Print each record exactly as it appears, but drop the images.

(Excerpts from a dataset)

=== Section Start ===

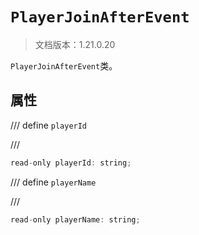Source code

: # `PlayerJoinAfterEvent`

> 文档版本：1.21.0.20

`PlayerJoinAfterEvent`类。

## 属性

/// define
`playerId`


///

```js
read-only playerId: string;
```


/// define
`playerName`


///

```js
read-only playerName: string;
```


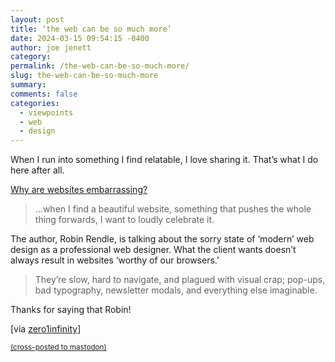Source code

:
 ```yaml
---
layout: post
title: ‘the web can be so much more’
date: 2024-03-15 09:54:15 -0400
author: joe jenett
category: 
permalink: /the-web-can-be-so-much-more/
slug: the-web-can-be-so-much-more
summary: 
comments: false
categories:
  - viewpoints
  - web
  - design
---
```

When I run into something I find relatable, I love sharing it. That’s what I do here after all.

<a title="Robin Rendle — Why are websites embarrassing?" href="https://robinrendle.com/notes/why-are-websites-embarrassing/">Why are websites embarrassing?</a>
<blockquote>
<p>
...when I find a beautiful website, something that pushes the whole thing forwards, I want to loudly celebrate it.
</p>
</blockquote>
The author, Robin Rendle, is talking about the sorry state of ‘modern’ web design as a professional web designer. What the client wants doesn’t always result in websites ‘worthy of our browsers.’
<blockquote><p>They’re slow, hard to navigate, and plagued with visual crap; pop-ups, bad typography, newsletter modals, and everything else imaginable. </p></blockquote>
Thanks for saying that Robin! 

[via <a href="https://pinboard.in/u:zero1infinity">zero1infinity</a>]



<a href="https://brid.gy/publish/mastodon"><small>(cross-posted to mastodon)</small></a>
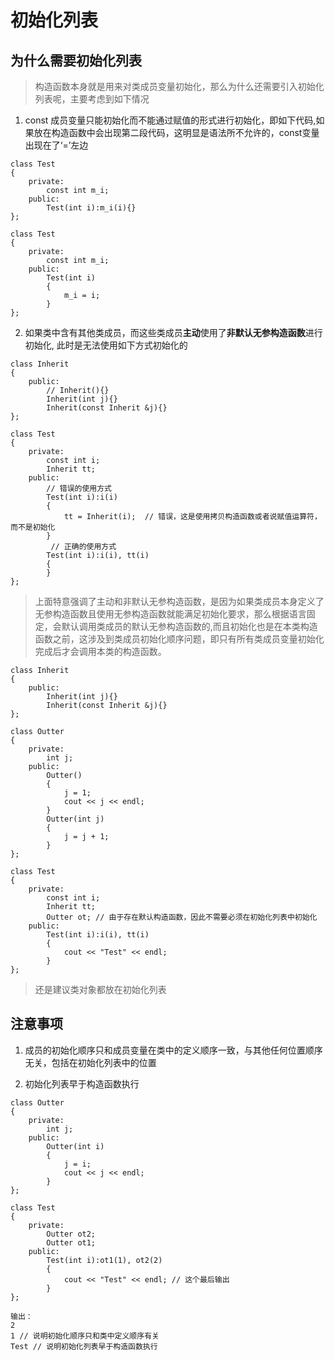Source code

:# 初始化列表
## 为什么需要初始化列表
> 构造函数本身就是用来对类成员变量初始化，那么为什么还需要引入初始化列表呢，主要考虑到如下情况

1. const 成员变量只能初始化而不能通过赋值的形式进行初始化，即如下代码,如果放在构造函数中会出现第二段代码，这明显是语法所不允许的，const变量出现在了‘=’左边
```
class Test
{
    private:
        const int m_i;
    public:
        Test(int i):m_i(i){}
};

class Test
{
    private:
        const int m_i;
    public:
        Test(int i)
        {
            m_i = i;
        }
};
```
2. 如果类中含有其他类成员，而这些类成员<b>主动</b>使用了<b>非默认无参构造函数</b>进行初始化, 此时是无法使用如下方式初始化的
```
class Inherit
{
    public:
        // Inherit(){}
        Inherit(int j){}
        Inherit(const Inherit &j){}
};

class Test
{
    private:
        const int i;
        Inherit tt;
    public:
        // 错误的使用方式
        Test(int i):i(i)
        {
            tt = Inherit(i);  // 错误，这是使用拷贝构造函数或者说赋值运算符，而不是初始化
        }
         // 正确的使用方式
        Test(int i):i(i), tt(i)
        {
        }
};

```

> 上面特意强调了主动和非默认无参构造函数，是因为如果类成员本身定义了无参构造函数且使用无参构造函数就能满足初始化要求，那么根据语言固定，会默认调用类成员的默认无参构造函数的,而且初始化也是在本类构造函数之前，这涉及到类成员初始化顺序问题，即只有所有类成员变量初始化完成后才会调用本类的构造函数。

```
class Inherit
{
    public:
        Inherit(int j){}
        Inherit(const Inherit &j){}
};

class Outter
{
    private:
        int j;
    public:
        Outter()
        {
            j = 1;
            cout << j << endl;
        }
        Outter(int j)
        {
            j = j + 1;
        }
};

class Test
{
    private:
        const int i;
        Inherit tt;
        Outter ot; // 由于存在默认构造函数，因此不需要必须在初始化列表中初始化
    public:
        Test(int i):i(i), tt(i)
        {
            cout << "Test" << endl;
        }
};
```

> 还是建议类对象都放在初始化列表

## 注意事项
1. 成员的初始化顺序只和成员变量在类中的定义顺序一致，与其他任何位置顺序无关，包括在初始化列表中的位置

2. 初始化列表早于构造函数执行
```
class Outter
{
    private:
        int j;
    public:
        Outter(int i)
        {
            j = i;
            cout << j << endl;
        }
};

class Test
{
    private:
        Outter ot2; 
        Outter ot1; 
    public:
        Test(int i):ot1(1), ot2(2)
        {
            cout << "Test" << endl; // 这个最后输出
        }
};

输出：
2
1 // 说明初始化顺序只和类中定义顺序有关
Test // 说明初始化列表早于构造函数执行
```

=== Section End ===

Expected output:
Source code

: # `PlayerJoinAfterEvent`

> 文档版本：1.21.0.20

`PlayerJoinAfterEvent`类。

## 属性

/// define
`playerId`


///

```js
read-only playerId: string;
```


/// define
`playerName`


///

```js
read-only playerName: string;
```


Source code

:
 ```yaml
---
layout: post
title: ‘the web can be so much more’
date: 2024-03-15 09:54:15 -0400
author: joe jenett
category: 
permalink: /the-web-can-be-so-much-more/
slug: the-web-can-be-so-much-more
summary: 
comments: false
categories:
  - viewpoints
  - web
  - design
---
```

When I run into something I find relatable, I love sharing it. That’s what I do here after all.

<a title="Robin Rendle — Why are websites embarrassing?" href="https://robinrendle.com/notes/why-are-websites-embarrassing/">Why are websites embarrassing?</a>
<blockquote>
<p>
...when I find a beautiful website, something that pushes the whole thing forwards, I want to loudly celebrate it.
</p>
</blockquote>
The author, Robin Rendle, is talking about the sorry state of ‘modern’ web design as a professional web designer. What the client wants doesn’t always result in websites ‘worthy of our browsers.’
<blockquote><p>They’re slow, hard to navigate, and plagued with visual crap; pop-ups, bad typography, newsletter modals, and everything else imaginable. </p></blockquote>
Thanks for saying that Robin! 

[via <a href="https://pinboard.in/u:zero1infinity">zero1infinity</a>]



<a href="https://brid.gy/publish/mastodon"><small>(cross-posted to mastodon)</small></a>
Source code

:# 初始化列表
## 为什么需要初始化列表
> 构造函数本身就是用来对类成员变量初始化，那么为什么还需要引入初始化列表呢，主要考虑到如下情况

1. const 成员变量只能初始化而不能通过赋值的形式进行初始化，即如下代码,如果放在构造函数中会出现第二段代码，这明显是语法所不允许的，const变量出现在了‘=’左边
```
class Test
{
    private:
        const int m_i;
    public:
        Test(int i):m_i(i){}
};

class Test
{
    private:
        const int m_i;
    public:
        Test(int i)
        {
            m_i = i;
        }
};
```
2. 如果类中含有其他类成员，而这些类成员<b>主动</b>使用了<b>非默认无参构造函数</b>进行初始化, 此时是无法使用如下方式初始化的
```
class Inherit
{
    public:
        // Inherit(){}
        Inherit(int j){}
        Inherit(const Inherit &j){}
};

class Test
{
    private:
        const int i;
        Inherit tt;
    public:
        // 错误的使用方式
        Test(int i):i(i)
        {
            tt = Inherit(i);  // 错误，这是使用拷贝构造函数或者说赋值运算符，而不是初始化
        }
         // 正确的使用方式
        Test(int i):i(i), tt(i)
        {
        }
};

```

> 上面特意强调了主动和非默认无参构造函数，是因为如果类成员本身定义了无参构造函数且使用无参构造函数就能满足初始化要求，那么根据语言固定，会默认调用类成员的默认无参构造函数的,而且初始化也是在本类构造函数之前，这涉及到类成员初始化顺序问题，即只有所有类成员变量初始化完成后才会调用本类的构造函数。

```
class Inherit
{
    public:
        Inherit(int j){}
        Inherit(const Inherit &j){}
};

class Outter
{
    private:
        int j;
    public:
        Outter()
        {
            j = 1;
            cout << j << endl;
        }
        Outter(int j)
        {
            j = j + 1;
        }
};

class Test
{
    private:
        const int i;
        Inherit tt;
        Outter ot; // 由于存在默认构造函数，因此不需要必须在初始化列表中初始化
    public:
        Test(int i):i(i), tt(i)
        {
            cout << "Test" << endl;
        }
};
```

> 还是建议类对象都放在初始化列表

## 注意事项
1. 成员的初始化顺序只和成员变量在类中的定义顺序一致，与其他任何位置顺序无关，包括在初始化列表中的位置

2. 初始化列表早于构造函数执行
```
class Outter
{
    private:
        int j;
    public:
        Outter(int i)
        {
            j = i;
            cout << j << endl;
        }
};

class Test
{
    private:
        Outter ot2; 
        Outter ot1; 
    public:
        Test(int i):ot1(1), ot2(2)
        {
            cout << "Test" << endl; // 这个最后输出
        }
};

输出：
2
1 // 说明初始化顺序只和类中定义顺序有关
Test // 说明初始化列表早于构造函数执行
```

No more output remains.